Other non-limiting examples of cleansing surfactants include amphoteric or zwitterionic cleansing surfactants, including: alkyl amine oxides, alkyl betaines, alkyl amidopropyl betaines, alkyl sulfobetaines (sulfobetaines), alkyl glycinates, alkyl carboxyglycinates, alkyl amphoacetates, alkyl amphopropionates, alkyl amphoglycinates, alkyl amidopropyl hydroxybetaines, acyl taurates and acyl glutamates, wherein the alkyl and acyl groups have from 8 to 19 carbon atoms.
Typical cleansing surfactants for use in the shampoo compositions of the present invention include sodium oleyl succinate, ammonium lauryl sulphosuccinate, sodium lauryl sulphate, sodium lauryl ether sulphosuccinate, ammonium lauryl sulphate, ammonium lauryl ether sulphate, sodium cocoyl isethionate, lauryl ether carboxylic acid and sodium N-lauryl sarcosinate, sodium alkyl polyether (pareth) sulphate, coco dimethyl sulphopropyl betaine, lauryl betaine, coco amidopropyl betaine, sodium coco amphoacetate.
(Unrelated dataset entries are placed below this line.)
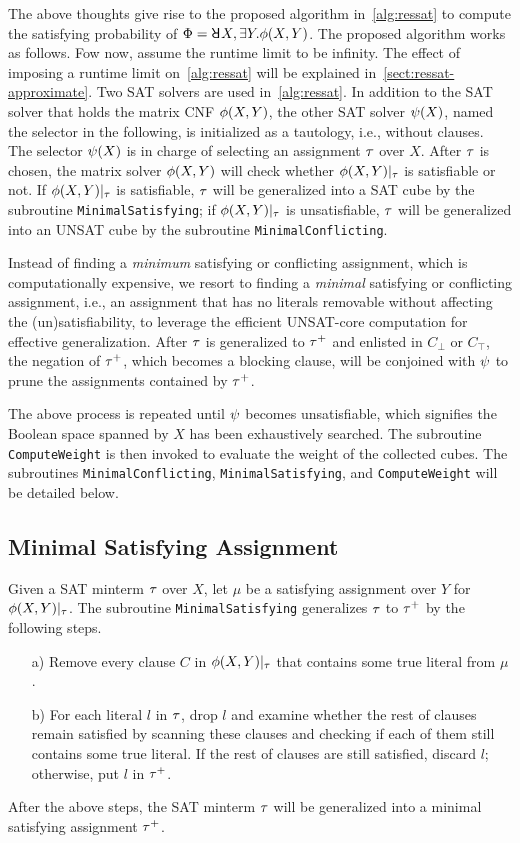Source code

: The above thoughts give rise to the proposed algorithm in~\cref{alg:ressat} to compute the satisfying probability of $\Qf=\random{} X,\exists Y.\pf(X,Y)$.
The proposed algorithm works as follows.
Fow now, assume the runtime limit \timeout to be infinity.
The effect of imposing a runtime limit on~\cref{alg:ressat} will be explained in~\cref{sect:ressat-approximate}.
Two SAT solvers are used in~\cref{alg:ressat}.
In addition to the SAT solver that holds the matrix CNF $\phi(X,Y)$,
the other SAT solver $\psi(X)$, named the selector in the following,
is initialized as a tautology, i.e., without clauses.
The selector $\psi(X)$ is in charge of selecting an assignment $\tau$ over $X$.
After $\tau$ is chosen, the matrix solver $\phi(X,Y)$ will check whether $\phi(X,Y)|_{\tau}$ is satisfiable or not.
If $\phi(X,Y)|_{\tau}$ is satisfiable,
$\tau$ will be generalized into a SAT cube by the subroutine \texttt{MinimalSatisfying};
if $\phi(X,Y)|_{\tau}$ is unsatisfiable,
$\tau$ will be generalized into an UNSAT cube by the subroutine \texttt{MinimalConflicting}.

Instead of finding a \textit{minimum} satisfying or conflicting assignment,
which is computationally expensive,
we resort to finding a \textit{minimal} satisfying or conflicting assignment,
i.e., an assignment that has no literals removable without affecting the (un)satisfiability,
to leverage the efficient UNSAT-core computation for effective generalization.
After $\tau$ is generalized to $\tau^+$ and enlisted in $C_\bot$ or $C_\top$,
the negation of $\tau^+$, which becomes a blocking clause,
will be conjoined with $\psi$ to prune the assignments contained by $\tau^+$.

The above process is repeated until $\psi$ becomes unsatisfiable,
which signifies the Boolean space spanned by $X$ has been exhaustively searched.
The subroutine \texttt{ComputeWeight} is then invoked to evaluate the weight of the collected cubes.
The subroutines \texttt{MinimalConflicting}, \texttt{MinimalSatisfying}, and \texttt{ComputeWeight} will be detailed below.

\subsection{Minimal Satisfying Assignment}
Given a SAT minterm $\tau$ over $X$,
let $\mu$ be a satisfying assignment over $Y$ for $\phi(X,Y)|_{\tau}$.
The subroutine \texttt{MinimalSatisfying} generalizes $\tau$ to $\tau^+$ by the following steps.
\begin{itemize}
    \item[a)] Remove every clause $C$ in $\phi(X,Y)|_{\tau}$ that contains some true literal from $\mu$.
    \item[b)] For each literal $l$ in $\tau$, drop $l$ and examine whether the rest of clauses remain satisfied
          by scanning these clauses and checking if each of them still contains some true literal.
          If the rest of clauses are still satisfied, discard $l$; otherwise, put $l$ in $\tau^+$.
\end{itemize}
After the above steps, the SAT minterm $\tau$ will be generalized into a minimal satisfying assignment $\tau^+$.

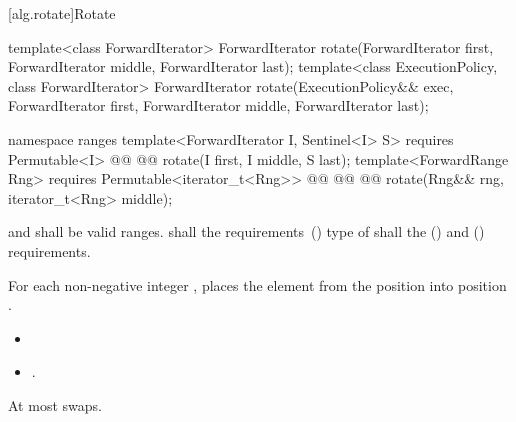 [alg.rotate]{Rotate}


%
\begin{itemdecl}
template<class ForwardIterator>
  ForwardIterator
    rotate(ForwardIterator first, ForwardIterator middle, ForwardIterator last);
template<class ExecutionPolicy, class ForwardIterator>
  ForwardIterator
    rotate(ExecutionPolicy&& exec,
           ForwardIterator first, ForwardIterator middle, ForwardIterator last);
\end{itemdecl}
\begin{addedblock}
\begin{itemdecl}
namespace ranges {
  template<ForwardIterator I, Sentinel<I> S>
    requires Permutable<I>
    @@
    @@
      rotate(I first, I middle, S last);
  template<ForwardRange Rng>
    requires Permutable<iterator_t<Rng>>
    @@
                @@
    @@
      rotate(Rng&& rng, iterator_t<Rng> middle);
}
\end{itemdecl}
\end{addedblock}

\begin{itemdescr}
\pnum
\requires
{}
and
shall be valid ranges.
 shall   the
requirements~() 
type of  shall  
the  () and
 () requirements.

\pnum
\effects
For each non-negative integer
,
places the element from the position
into position
.
\begin{newnewblock}
\begin{note}
\end{note}
\end{newnewblock}

\pnum
\returns
\begin{itemize}
\item {} 
\item {}.
\end{itemize}

\pnum
{}

\pnum
\complexity
At most
swaps.
\end{itemdescr}


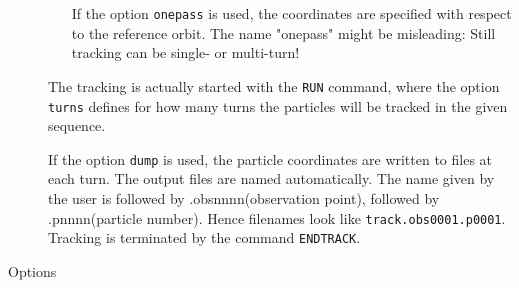 \begin{description}
\begin{itemize}
            If the option \texttt{onepass} is used, the coordinates are specified with respect 
            to the reference orbit. The name "onepass" might be misleading: Still tracking can be single- or multi-turn!  
            
          \end{itemize}
          The tracking is actually started with the \texttt{RUN} command, where the option 
          \texttt{turns} defines for how many turns the particles will be tracked in the 
          given sequence.
          
          If the option \texttt{dump} is used, the particle coordinates are written
          to files at each turn. The output files are named automatically. The name given by the user is followed 
          by .obsnnnn(observation point), followed by .pnnnn(particle number). Hence filenames look like           
          \texttt{track.obs0001.p0001}. 
          \\
          Tracking is terminated by the command \texttt{ENDTRACK}.
          
	\item[Options] 
	  \text{ \\}	
	  

\end{description}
Preferred cleansing surfactants are sodium lauryl sulfate, sodium lauryl ether sulfosuccinate, ammonium lauryl sulfate, ammonium lauryl ether sulfate, sodium cocoyl isethionate and lauryl ether carboxylic acid, cocobetaine, cocoamidopropyl betaine, sodium cocoamphoacetate.
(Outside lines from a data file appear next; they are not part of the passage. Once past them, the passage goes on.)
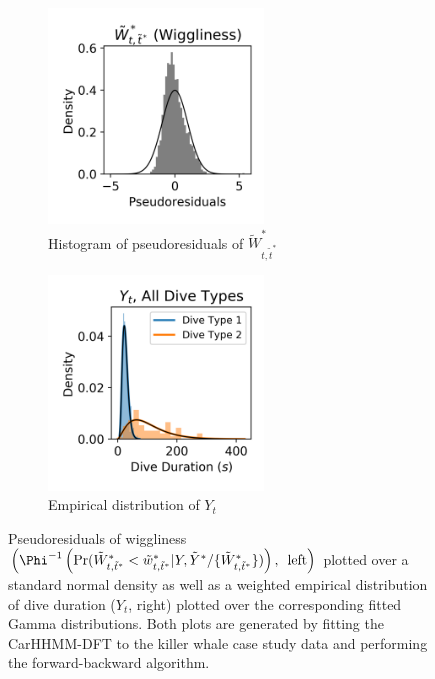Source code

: \begin{figure}[ht]
    \begin{subfigure}{0.45\textwidth}
    	\centering
    	\includegraphics[width=2.25in]{../Plots/CarHHMM2_psedoresids_ahat.png}
    	\caption{Histogram of pseudoresiduals of $\tilde W^*_{t,\tilde t^*}$}
    	\label{fig:pseudoresids}
    \end{subfigure}
    \begin{subfigure}{0.45\textwidth}
    	\centering
    	\includegraphics[width=2.25in]{../Plots/CarHHMM2_empirical_hist_dive_duration.png}
    	\caption{Empirical distribution of $Y_t$}
    	\label{fig:empirical_dist}
    \end{subfigure}
    \caption{Pseudoresiduals of wiggliness $\left(\Phi^{-1} \left(\Pr(\Ztwo_{t,\tilde t^*} < \ztwo_{t,\tilde t^*}|Y,\tilde Y^* / \{\Ztwo_{t,\tilde t^*}\}) \right), \enspace \text{left} \right)$ plotted over a standard normal density as well as a weighted empirical distribution of dive duration ($Y_t$, right) plotted over the corresponding fitted Gamma distributions. Both plots are generated by fitting the CarHHMM-DFT to the killer whale case study data and performing the forward-backward algorithm.}
    \label{fig:model_checking}
\end{figure}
Mixtures of any of the foregoing anionic, nonionic and amphoteric cleansing surfactants may also be suitable, preferably wherein the ratio of primary to secondary surfactant is from 1:1 to 10:1, more preferably from 2:1 to 9:1, and most preferably from 3:1 to 8:1, based on the weight of cleansing surfactant included in the shampoo composition.
Suspending agent
Preferably, the composition of the present invention further comprises a suspending agent. Suitable suspending agents are selected from the group consisting of polyacrylic acids, crosslinked polymers of acrylic acid, copolymers of acrylic acid with hydrophobic monomers, copolymers of carboxylic acid-containing monomers and acrylic esters, crosslinked copolymers of acrylic acid and acrylic esters, heteropolysaccharide gums and crystalline long chain acyl derivatives. The long chain acyl derivative is desirably selected from the group consisting of ethylene glycol stearate, alkanolamides of fatty acids having from 16 to 22 carbon atoms, and mixtures thereof. Ethylene glycol distearate and polyethylene glycol 3 distearate are preferred long chain acyl derivatives because they impart pearlescence to the composition. Polyacrylic acid is commercially available as Carbopol 420, Carbopol 488, or Carbopol 493. Polymers of acrylic acid crosslinked with polyfunctional reagents may also be used; they are commercially available as Carbopol 910, Carbopol 934, Carbopol 941, and Carbopol 980. An example of a suitable copolymer comprising a carboxylic acid monomer and an acrylate is Carbopol 1342. All Carbopol (trade mark) materials are available from Goodrich.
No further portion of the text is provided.